Would you please output, word for word, the span of the listing below that opens on the line containing "- 결함이 없다는 것을 확신하려면 **항상 모든 것을 확인해야 한다.**" and closes on the line containing "- **피처들을 적용하는"? Include both ends and nothing more.
(Records to use)
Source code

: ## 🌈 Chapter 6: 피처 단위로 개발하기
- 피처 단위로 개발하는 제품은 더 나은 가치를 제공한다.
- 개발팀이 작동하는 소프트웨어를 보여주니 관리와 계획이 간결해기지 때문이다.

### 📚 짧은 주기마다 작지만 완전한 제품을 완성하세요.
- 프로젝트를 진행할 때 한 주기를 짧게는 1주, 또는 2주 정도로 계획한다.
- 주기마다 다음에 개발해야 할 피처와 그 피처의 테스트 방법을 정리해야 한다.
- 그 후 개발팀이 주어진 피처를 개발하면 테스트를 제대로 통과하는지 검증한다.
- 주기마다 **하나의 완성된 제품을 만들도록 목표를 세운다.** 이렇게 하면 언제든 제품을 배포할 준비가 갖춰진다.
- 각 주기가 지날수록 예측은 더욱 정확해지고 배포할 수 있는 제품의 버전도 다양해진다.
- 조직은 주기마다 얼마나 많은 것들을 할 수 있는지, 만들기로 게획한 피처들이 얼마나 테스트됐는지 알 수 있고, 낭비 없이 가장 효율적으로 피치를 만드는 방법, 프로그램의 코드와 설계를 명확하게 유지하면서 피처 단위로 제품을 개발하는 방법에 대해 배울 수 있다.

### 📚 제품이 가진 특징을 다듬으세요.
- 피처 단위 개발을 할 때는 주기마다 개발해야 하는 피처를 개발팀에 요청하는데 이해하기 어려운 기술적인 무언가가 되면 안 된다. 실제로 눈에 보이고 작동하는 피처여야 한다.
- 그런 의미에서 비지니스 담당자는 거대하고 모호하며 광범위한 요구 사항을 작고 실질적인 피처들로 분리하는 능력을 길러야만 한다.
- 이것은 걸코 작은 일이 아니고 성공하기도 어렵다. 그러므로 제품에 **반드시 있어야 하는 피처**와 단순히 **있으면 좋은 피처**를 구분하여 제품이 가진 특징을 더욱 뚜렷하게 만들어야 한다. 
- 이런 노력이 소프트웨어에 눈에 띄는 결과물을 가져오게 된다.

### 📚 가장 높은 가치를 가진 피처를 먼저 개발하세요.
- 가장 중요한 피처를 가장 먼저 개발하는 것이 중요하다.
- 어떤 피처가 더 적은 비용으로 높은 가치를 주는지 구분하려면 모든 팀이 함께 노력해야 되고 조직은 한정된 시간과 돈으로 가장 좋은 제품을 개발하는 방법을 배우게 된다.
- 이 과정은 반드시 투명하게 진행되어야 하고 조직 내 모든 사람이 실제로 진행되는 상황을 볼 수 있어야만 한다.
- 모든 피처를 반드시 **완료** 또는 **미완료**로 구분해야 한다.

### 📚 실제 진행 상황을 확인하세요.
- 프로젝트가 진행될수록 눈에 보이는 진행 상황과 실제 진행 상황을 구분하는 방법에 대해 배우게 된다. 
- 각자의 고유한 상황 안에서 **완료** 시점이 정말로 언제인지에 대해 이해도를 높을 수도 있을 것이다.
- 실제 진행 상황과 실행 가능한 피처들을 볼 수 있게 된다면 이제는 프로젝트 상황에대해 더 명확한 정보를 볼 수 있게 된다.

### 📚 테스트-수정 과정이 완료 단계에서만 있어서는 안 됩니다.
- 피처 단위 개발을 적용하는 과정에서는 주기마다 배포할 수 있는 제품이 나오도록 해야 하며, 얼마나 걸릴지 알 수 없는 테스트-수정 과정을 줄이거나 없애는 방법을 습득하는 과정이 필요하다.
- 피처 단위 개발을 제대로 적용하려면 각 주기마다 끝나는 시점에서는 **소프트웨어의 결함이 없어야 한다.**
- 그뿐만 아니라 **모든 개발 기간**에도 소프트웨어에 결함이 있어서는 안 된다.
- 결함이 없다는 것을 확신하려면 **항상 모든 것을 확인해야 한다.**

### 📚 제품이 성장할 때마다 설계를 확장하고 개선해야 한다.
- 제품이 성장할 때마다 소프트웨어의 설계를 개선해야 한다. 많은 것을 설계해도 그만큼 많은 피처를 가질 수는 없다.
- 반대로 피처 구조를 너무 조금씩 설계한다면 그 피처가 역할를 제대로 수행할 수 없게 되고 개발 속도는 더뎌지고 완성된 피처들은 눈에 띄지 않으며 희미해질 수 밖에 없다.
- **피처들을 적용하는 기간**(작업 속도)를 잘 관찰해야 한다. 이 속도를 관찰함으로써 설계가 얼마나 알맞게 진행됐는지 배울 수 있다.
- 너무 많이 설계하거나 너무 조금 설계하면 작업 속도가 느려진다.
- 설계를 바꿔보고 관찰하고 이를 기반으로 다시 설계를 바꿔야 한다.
(End Records to use)
Worked solution:
- 결함이 없다는 것을 확신하려면 **항상 모든 것을 확인해야 한다.**

### 📚 제품이 성장할 때마다 설계를 확장하고 개선해야 한다.
- 제품이 성장할 때마다 소프트웨어의 설계를 개선해야 한다. 많은 것을 설계해도 그만큼 많은 피처를 가질 수는 없다.
- 반대로 피처 구조를 너무 조금씩 설계한다면 그 피처가 역할를 제대로 수행할 수 없게 되고 개발 속도는 더뎌지고 완성된 피처들은 눈에 띄지 않으며 희미해질 수 밖에 없다.
- **피처들을 적용하는 기간**(작업 속도)를 잘 관찰해야 한다. 이 속도를 관찰함으로써 설계가 얼마나 알맞게 진행됐는지 배울 수 있다.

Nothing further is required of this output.